# Depersonalization Documentary!



## Sketch2000 (Nov 10, 2008)

Sup guys,

I've been absent from Facebook and this forum for quite some time....

Mainly due to privacy issues (on Facebook) and to be honest I just haven't had time to keep up with the forums.

I've been actively working on my blog - posting Mental Illness related topics and blogs from time to time as they relate to Chronic DP.

I recently re-connected with Facebook to gain access to the Depersonalization groups which I'm apart of.

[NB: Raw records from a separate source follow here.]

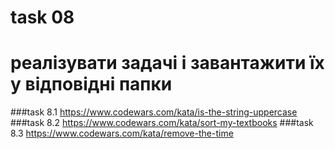 # task 08

# реалізувати задачі і завантажити їх у відповідні папки
###task 8.1
https://www.codewars.com/kata/is-the-string-uppercase
###task 8.2
https://www.codewars.com/kata/sort-my-textbooks
###task 8.3
https://www.codewars.com/kata/remove-the-time
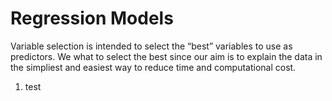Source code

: # Regression Models

Variable selection is intended to select the “best” variables to use as predictors. We what to select the best since our aim is to explain the data in the simpliest and easiest way to reduce time and computational cost.

1. test

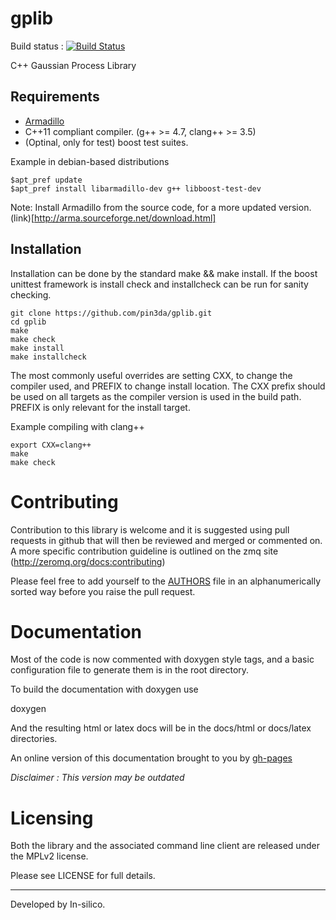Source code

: gplib
=====

Build status : [![Build Status](https://travis-ci.org/pin3da/gplib.svg?branch=master)](https://travis-ci.org/pin3da/gplib)

C++ Gaussian Process Library

Requirements
------------

- [Armadillo](http://arma.sourceforge.net/)
- C++11 compliant compiler. (g++ >= 4.7, clang++ >= 3.5)
- (Optinal, only for test) boost test suites.

Example in debian-based distributions

    $apt_pref update
    $apt_pref install libarmadillo-dev g++ libboost-test-dev


Note: Install Armadillo from the source code, for a more updated
version. (link)[http://arma.sourceforge.net/download.html]

Installation
------------

Installation can be done by the standard make && make install. If the boost
unittest framework is install check and installcheck can be run for sanity
checking.

    git clone https://github.com/pin3da/gplib.git
    cd gplib
    make
    make check
    make install
    make installcheck

The most commonly useful overrides are setting CXX, to change the compiler
used, and PREFIX to change install location. The CXX prefix should be used on
all targets as the compiler version is used in the build path. PREFIX is only
relevant for the install target.

Example compiling with clang++

    export CXX=clang++
    make
    make check


Contributing
============

Contribution to this library is welcome and it is suggested using pull requests
in github that will then be reviewed and merged or commented on. A more specific
contribution guideline is outlined on the zmq site (http://zeromq.org/docs:contributing)

Please feel free to add yourself to the [AUTHORS](https://github.com/pin3da/gplib/blob/master/AUTHORS) file in an alphanumerically
sorted way before you raise the pull request.

Documentation
=============

Most of the code is now commented with doxygen style tags, and a basic configuration file to generate them is in the root directory.

To build the documentation with doxygen use

  doxygen

And the resulting html or latex docs will be in the docs/html or docs/latex directories.

An online version of this documentation brought to you by [gh-pages](http://pin3da.github.io/gplib/)

*Disclaimer : This version may be outdated*

Licensing
=========

Both the library and the associated command line client are released under the
MPLv2 license.

Please see LICENSE for full details.

_______

Developed by In-silico.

I've began a Crowd Funding project for a documentary on Chronic Depersonalization. I've received a lot of positive feedback from fellow sufferers.

Please visit this link -

https://www.kickstarter.com/projects/1958586647/depersonalization-our-stories-and-struggles

This is my Crowd Funding project.

It will detail the methodology for the project, synopsis, interviews, and more...

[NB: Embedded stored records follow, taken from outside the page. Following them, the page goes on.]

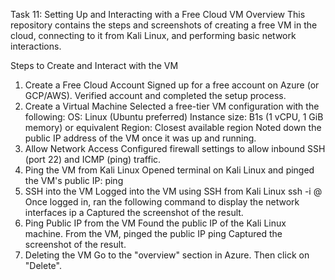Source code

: Task 11: Setting Up and Interacting with a Free Cloud VM
Overview
This repository contains the steps and screenshots of creating a free VM in the cloud, connecting to it from Kali Linux, and performing basic network interactions.

Steps to Create and Interact with the VM
1. Create a Free Cloud Account
Signed up for a free account on Azure (or GCP/AWS).
Verified account and completed the setup process.
2. Create a Virtual Machine
Selected a free-tier VM configuration with the following:
OS: Linux (Ubuntu preferred)
Instance size: B1s (1 vCPU, 1 GiB memory) or equivalent
Region: Closest available region
Noted down the public IP address of the VM once it was up and running.
3. Allow Network Access
Configured firewall settings to allow inbound SSH (port 22) and ICMP (ping) traffic.
4. Ping the VM from Kali Linux
Opened terminal on Kali Linux and pinged the VM's public IP:
ping <VM Public IP>
5. SSH into the VM
Logged into the VM using SSH from Kali Linux ssh -i <path to the private key file> <username>@<VM Public IP>
Once logged in, ran the following command to display the network interfaces ip a
Captured the screenshot of the result.
6. Ping Public IP from the VM
Found the public IP of the Kali Linux machine.
From the VM, pinged the public IP ping <Your Public IP>
Captured the screenshot of the result.
7. Deleting the VM
Go to the "overview" section in Azure.
Then click on "Delete".
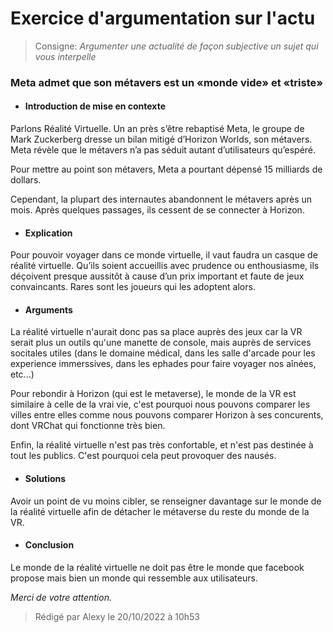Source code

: # **Exercice d'argumentation sur l'actu**

> Consigne: _Argumenter une actualité de façon subjective un sujet qui vous interpelle_

<!-- EXEMPLE

Argument porte sur le problème

* pb

* solu dev (en donnant des arguments)

conclure : Merci d'avoir lu mon argumentation

-->

<h3 class='actuTitle' markdown='1'>
Meta admet que son métavers est un «monde vide» et «triste»
</h3>


<p class='paragraph' markdown='1'>

* #### Introduction de mise en contexte
Parlons Réalité Virtuelle.
Un an près s’être rebaptisé Meta, le groupe de Mark Zuckerberg dresse un bilan mitigé d’Horizon Worlds, son métavers. Meta révèle que le métavers n’a pas séduit autant d’utilisateurs qu’espéré.

Pour mettre au point son métavers, Meta a pourtant dépensé 15 milliards de dollars.

Cependant, la plupart des internautes abandonnent le métavers après un mois. Après quelques passages, ils cessent de se connecter à Horizon.

* #### Explication
Pour pouvoir voyager dans ce monde virtuelle, il vaut faudra un casque de réalité virtuelle.
Qu’ils soient accueillis avec prudence ou enthousiasme, ils déçoivent presque aussitôt à cause d’un prix important et faute de jeux convaincants.
Rares sont les joueurs qui les adoptent alors.

* #### Arguments
La réalité virtuelle n'aurait donc pas sa place auprès des jeux car la VR serait plus un outils qu'une manette de console, mais auprès de services socitales utiles (dans le domaine médical, dans les salle d'arcade pour les experience immerssives, dans les ephades pour faire voyager nos aînées, etc...)

Pour rebondir à Horizon (qui est le metaverse), le monde de la VR est similaire à celle de la vrai vie, c'est pourquoi nous pouvons comparer les villes entre elles comme nous pouvons comparer Horizon à ses concurents, dont VRChat qui fonctionne très bien.

Enfin, la réalité virtuelle n'est pas très confortable, et n'est pas destinée à tout les publics. C'est pourquoi cela peut provoquer des nausés.

* #### Solutions
Avoir un point de vu moins cibler, se renseigner davantage sur le monde de la réalité virtuelle afin de détacher le métaverse du reste du monde de la VR.

* #### Conclusion
Le monde de la réalité virtuelle ne doit pas être le monde que facebook propose mais bien un monde qui ressemble aux utilisateurs.

*Merci de votre attention.*

</p>

> Rédigé par Alexy le 20/10/2022 à 10h53
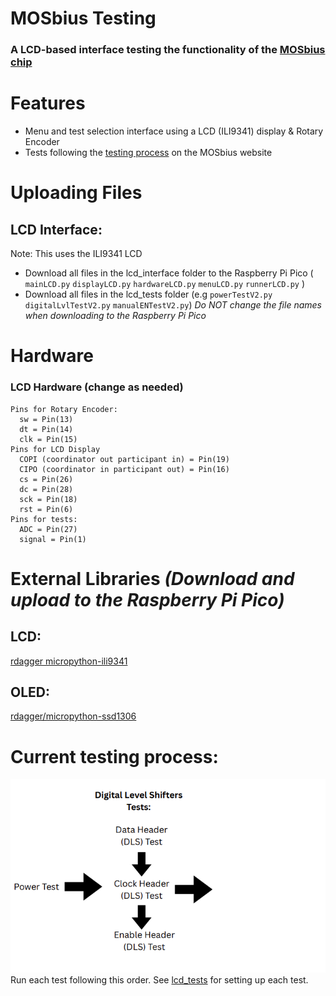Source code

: # MOSbius Testing 
### A LCD-based interface testing the functionality of the [MOSbius chip](https://mosbius.org/0_front_matter/intro.html) 

# Features 
- Menu and test selection interface using a LCD (ILI9341) display & Rotary Encoder
- Tests following the [testing process](https://mosbius.org/app_pcb_test/pcb_test.html) on the MOSbius website

# Uploading Files
## LCD Interface:
Note: This uses the ILI9341 LCD
  - Download all files in the lcd_interface folder to the Raspberry Pi Pico ( `mainLCD.py` `displayLCD.py` `hardwareLCD.py` `menuLCD.py` `runnerLCD.py` )
  - Download all files in the lcd_tests folder (e.g `powerTestV2.py` `digitalLvlTestV2.py` `manualENTestV2.py`)
    *Do NOT change the file names when downloading to the Raspberry Pi Pico*

# Hardware
### LCD Hardware (change as needed)
    Pins for Rotary Encoder:
      sw = Pin(13) 
      dt = Pin(14)
      clk = Pin(15)
    Pins for LCD Display
      COPI (coordinator out participant in) = Pin(19)
      CIPO (coordinator in participant out) = Pin(16)
      cs = Pin(26)
      dc = Pin(28)
      sck = Pin(18)
      rst = Pin(6)
    Pins for tests:
      ADC = Pin(27)
      signal = Pin(1)

# External Libraries *(Download and upload to the Raspberry Pi Pico)* 
## LCD:
  [rdagger micropython-ili9341](https://github.com/rdagger/micropython-ili9341)
## OLED: 
  [rdagger/micropython-ssd1306](https://github.com/rdagger/micropython-ssd1306)

# Current testing process: 
![testFlow](images/testingFlow.png)
Run each test following this order. See [lcd_tests](lcd_tests/README.md) for setting up each test. 
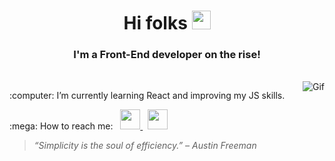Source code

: <h1 align="center"> Hi folks <img src="https://media.giphy.com/media/WUlplcMpOCEmTGBtBW/giphy.gif" width="30"></h1>
<h3 align="center"> I'm a Front-End developer on the rise!</h3>
<br>
<img align="right" alt="Gif" src="https://media.giphy.com/media/dNgK7Ws7y176U/giphy.gif"/>
<p>:computer: I’m currently learning React and improving my JS skills.</>
<p>:mega: How to reach me: &nbsp; 
  <a href="mailto:vianabsouza@gmail.com">
    <img src="https://github.com/gauravghongde/social-icons/blob/master/PNG/Black/Gmail_black.png" width="32" height="32"/>
  </a> &nbsp;  
  <a href="https://www.linkedin.com/in/vianabsouza">
    <img src="https://github.com/gauravghongde/social-icons/blob/master/PNG/Black/LinkedIN_black.png" width="32" height="32"/>
  </a>
</p>

> *“Simplicity is the soul of efficiency.” – Austin Freeman*
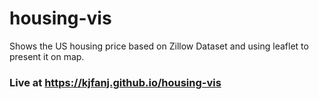 # housing-vis

Shows the US housing price based on Zillow Dataset and using leaflet to present it on map.

### Live at https://kjfanj.github.io/housing-vis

So far I have 11 Chronic DP sufferers I will be interviewing via Skype or phone (or in person if possible).

Additionally, I will have an interview with Jeff Abugel (co-author of Feeling Unreal and author of "Stranger to Self: Inside Depersonalization: The Hidden Epidemic"

Its a very well thought out proposal, plan, and project. I'm hoping to see it come to fruition. As a Chronic DP Sufferer of 7 years now, I feel this is paramount in raising awareness about Chronic DP, The Mental Health System (as it relates to Chronic DP), and opinions and input from fellow sufferers and Mental Health Professionals.

Please check out the link above and let me know if your interested in participating as a potential interviewee or otherwise.

Much Luv.

Chris

MYDEPERSONALIZATIONEXPERIENCE.COM


----------



## Queen Frick (Jun 17, 2014)

Super happy and excited about this! Will be sharing as much as I can!


----------



## AylaStar (Jan 4, 2015)

Yessiness.


----------



## NoFluxes (Oct 26, 2014)

Hey Chris I'd thought I'd ask you some questions.

I haven't been here long, but I can tell you what I'm going through resembles depersonalization disorder, I think I was diagnosed with "depersonalization/derealization" a while back, but the psychiatrists told me it was probably symptoms of depression. I told my psychiatrist it was likely separate but oh well he's an intern so he didn't believe me. After a drug induced drug 10 months ago I've had sensations like being outside my body, having no sense of emotion, not feeling the words come out of my mouth, I also felt as if I were floating always, not feeling real in general, and I have felt that dream like state (for me it's like looking through a camera), I have seen some improvements over the span of the 10 months, I actually do feel like my focus is very off in a trance like state but I never knew what this symptom was called until recently. I still feel no emotion, and it's still odd for me to feel like my words out of my mouth aren't mine, I know I exist, I know I'm normal, it's all just in my head after all. Trauma put me into this but there is a way out, I don't think fearing it and feeding the disorder with thoughts is a way to recover.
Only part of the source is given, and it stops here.